The current language suggests that the role of the ISP, as critical national infrastructure, is to establish a standard to protect itself from attack. There is no draft regulation on rout filtering for peered foreign ISPs within the U.S., essentially meaning a foreign ISP could highjack a route, which China did in 2010, or even black hole a route, grabbing traffic that originated and terminates within the US – essentially reaching into our core national networks and copying traffic as they wish without anyone knowing it. Crazy? You bet it is.

There is no mention of using the intelligence sharing and power of the ISPs to intercept traffic bound toward enterprise targets within the private sector and government, even though there are lots of organizations that have a pretty good idea of who the bad guys are right now. And who they are tomorrow. If you know where they live on the Internet, then you can make the Internet stop working for them. Sounds absurdly simple? Well, emerging technologies have the ability to track, at 40 Gb/s line speeds, lots of the bad people who tend to use a few similar methods to ply their nefarious trade. The point of compromise on an enterprise network is usually though a malicious message, which then exploits vulnerabilities on the computer, that then creates a backdoor and runs behind the network’s perimeter defenses. The malicious message becomes a bot, virus, or a Trojan which then steals data and sends it home to a command and control server. The traffic has to go home. The bad guys and victims are usually geographically separated, so when the traffic needs to phone home, it will probably transit over a Tier 1 ISP on the long haul across the pacific – the case of the Chinese against the Americans. If we know the way home, directly or via an intermediary, then it is simple as pie to stop the traffic at an ISP. Stop the problem. Route their traffic to dev/null. It would take a few minutes to inject a BGB route into a Tier1 network to drop all of the naughty traffic at their peering points by routing it to a null interface on their core routers. They could even drop it on their edge and save the trouble of routing it at all.
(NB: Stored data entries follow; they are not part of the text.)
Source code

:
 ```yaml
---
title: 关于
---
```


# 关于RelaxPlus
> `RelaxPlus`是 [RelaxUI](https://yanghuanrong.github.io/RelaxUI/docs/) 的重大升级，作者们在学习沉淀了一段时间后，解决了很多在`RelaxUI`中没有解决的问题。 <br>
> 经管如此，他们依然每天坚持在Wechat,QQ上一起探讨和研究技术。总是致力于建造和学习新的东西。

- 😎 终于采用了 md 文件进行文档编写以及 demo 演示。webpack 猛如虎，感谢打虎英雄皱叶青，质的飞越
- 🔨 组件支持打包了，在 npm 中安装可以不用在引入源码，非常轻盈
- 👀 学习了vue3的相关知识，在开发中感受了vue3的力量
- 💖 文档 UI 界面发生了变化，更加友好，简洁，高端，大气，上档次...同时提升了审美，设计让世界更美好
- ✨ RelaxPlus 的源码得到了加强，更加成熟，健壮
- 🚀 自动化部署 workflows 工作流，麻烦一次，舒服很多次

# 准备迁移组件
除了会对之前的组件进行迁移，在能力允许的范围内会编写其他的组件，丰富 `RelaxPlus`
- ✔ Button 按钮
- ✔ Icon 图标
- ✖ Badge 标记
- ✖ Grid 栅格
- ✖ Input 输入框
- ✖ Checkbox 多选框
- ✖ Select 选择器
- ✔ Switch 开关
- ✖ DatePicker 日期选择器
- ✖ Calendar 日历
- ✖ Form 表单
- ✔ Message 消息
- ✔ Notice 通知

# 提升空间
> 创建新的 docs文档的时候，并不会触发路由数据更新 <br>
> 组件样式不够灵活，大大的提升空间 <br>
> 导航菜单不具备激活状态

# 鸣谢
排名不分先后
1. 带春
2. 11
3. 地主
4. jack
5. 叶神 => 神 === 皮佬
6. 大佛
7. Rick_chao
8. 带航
Without the ISPs getting involved is addressing the threat directly by working to stop it, the current legislation is just going to mean more regulation, and more money spent on a failed paradigm that will not slow anyone down. It might mean that ISPs protect themselves from DDoS and other outages, which they don’t want to do anyway because it is bad for business, and are not very vulnerable to anyway. The bad guys will like this bill as well, because they rely on a robust network to keep the communications lines open between them and their targets.

We need the new regulation, but we need to take it up the stack… and kill it in the cloud.